There are a number of different hydrologic models that do a lot of different things, but basically at the core, these integrated models just simulate fluxes between two or more different sub-systems, such as groundwater and surface water; agriculture, surface water, and groundwater; and even more complicated integrated models that can simulate climate, soil zone, groundwater and surface water all together.
Integrated modeling is a little more challenging than traditional numerical modeling because these different subsystems typically require different equations that simulate the physical processes, and the different subsystems tend to operate at different spatial scales and time scales as well, so trying to combine those into a single model can be pretty challenging.

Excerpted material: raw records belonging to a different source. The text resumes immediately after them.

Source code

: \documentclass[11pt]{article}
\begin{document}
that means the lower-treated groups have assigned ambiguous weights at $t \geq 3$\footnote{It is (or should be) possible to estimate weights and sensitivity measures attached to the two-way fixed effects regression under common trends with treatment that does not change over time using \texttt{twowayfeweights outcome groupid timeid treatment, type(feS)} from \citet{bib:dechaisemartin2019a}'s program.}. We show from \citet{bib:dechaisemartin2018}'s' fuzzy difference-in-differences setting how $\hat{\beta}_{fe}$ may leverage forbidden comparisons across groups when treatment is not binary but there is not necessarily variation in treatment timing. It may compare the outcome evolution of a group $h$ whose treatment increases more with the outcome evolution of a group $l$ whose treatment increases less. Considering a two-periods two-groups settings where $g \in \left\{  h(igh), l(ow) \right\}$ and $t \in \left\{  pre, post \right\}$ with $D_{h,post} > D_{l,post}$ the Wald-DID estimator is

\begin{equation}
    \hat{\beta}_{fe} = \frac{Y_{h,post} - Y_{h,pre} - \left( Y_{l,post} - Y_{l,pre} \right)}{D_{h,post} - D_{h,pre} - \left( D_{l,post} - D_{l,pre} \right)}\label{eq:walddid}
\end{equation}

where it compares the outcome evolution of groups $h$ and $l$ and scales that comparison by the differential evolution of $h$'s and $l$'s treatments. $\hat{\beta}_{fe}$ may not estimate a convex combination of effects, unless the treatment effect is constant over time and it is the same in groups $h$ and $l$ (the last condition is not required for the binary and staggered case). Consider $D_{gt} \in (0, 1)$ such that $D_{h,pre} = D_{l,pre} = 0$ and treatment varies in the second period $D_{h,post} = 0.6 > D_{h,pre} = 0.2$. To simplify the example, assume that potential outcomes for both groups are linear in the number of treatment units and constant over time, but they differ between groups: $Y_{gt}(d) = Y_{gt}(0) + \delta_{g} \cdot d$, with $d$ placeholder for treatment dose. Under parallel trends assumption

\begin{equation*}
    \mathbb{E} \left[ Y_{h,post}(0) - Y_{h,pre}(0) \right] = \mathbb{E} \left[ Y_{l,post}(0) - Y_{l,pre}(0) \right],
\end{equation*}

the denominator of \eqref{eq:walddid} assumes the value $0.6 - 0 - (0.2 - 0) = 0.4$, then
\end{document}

Three ways to couple models together
Weakly coupled models
The first and simplest method to put models together is to weakly couple them; in this case, fluxes are calculated from one model and passed onto another model, and so on for multiple models. For example, the climate model can pass in precipitation and ET down to the soil zone model, and the soil model can pass recharge into the groundwater model.
However, Dr. Tolley noted that there isn’t anything passing back up the chain; there are no feedbacks between the systems. The benefit is that it’s simple, relatively cheap, and easy; the downside is important feedbacks that happen between the systems can be missed.
“If the groundwater table is relatively deep, this may not be a problem, but if the groundwater levels come up into your soil zone, then that can affect processes that happen in this model,” he said. “If you’re doing a more regional model, then maybe you are having evapotranspiration effects that are affecting your climate, so these are things you might miss with these relatively simple weakly coupled models.”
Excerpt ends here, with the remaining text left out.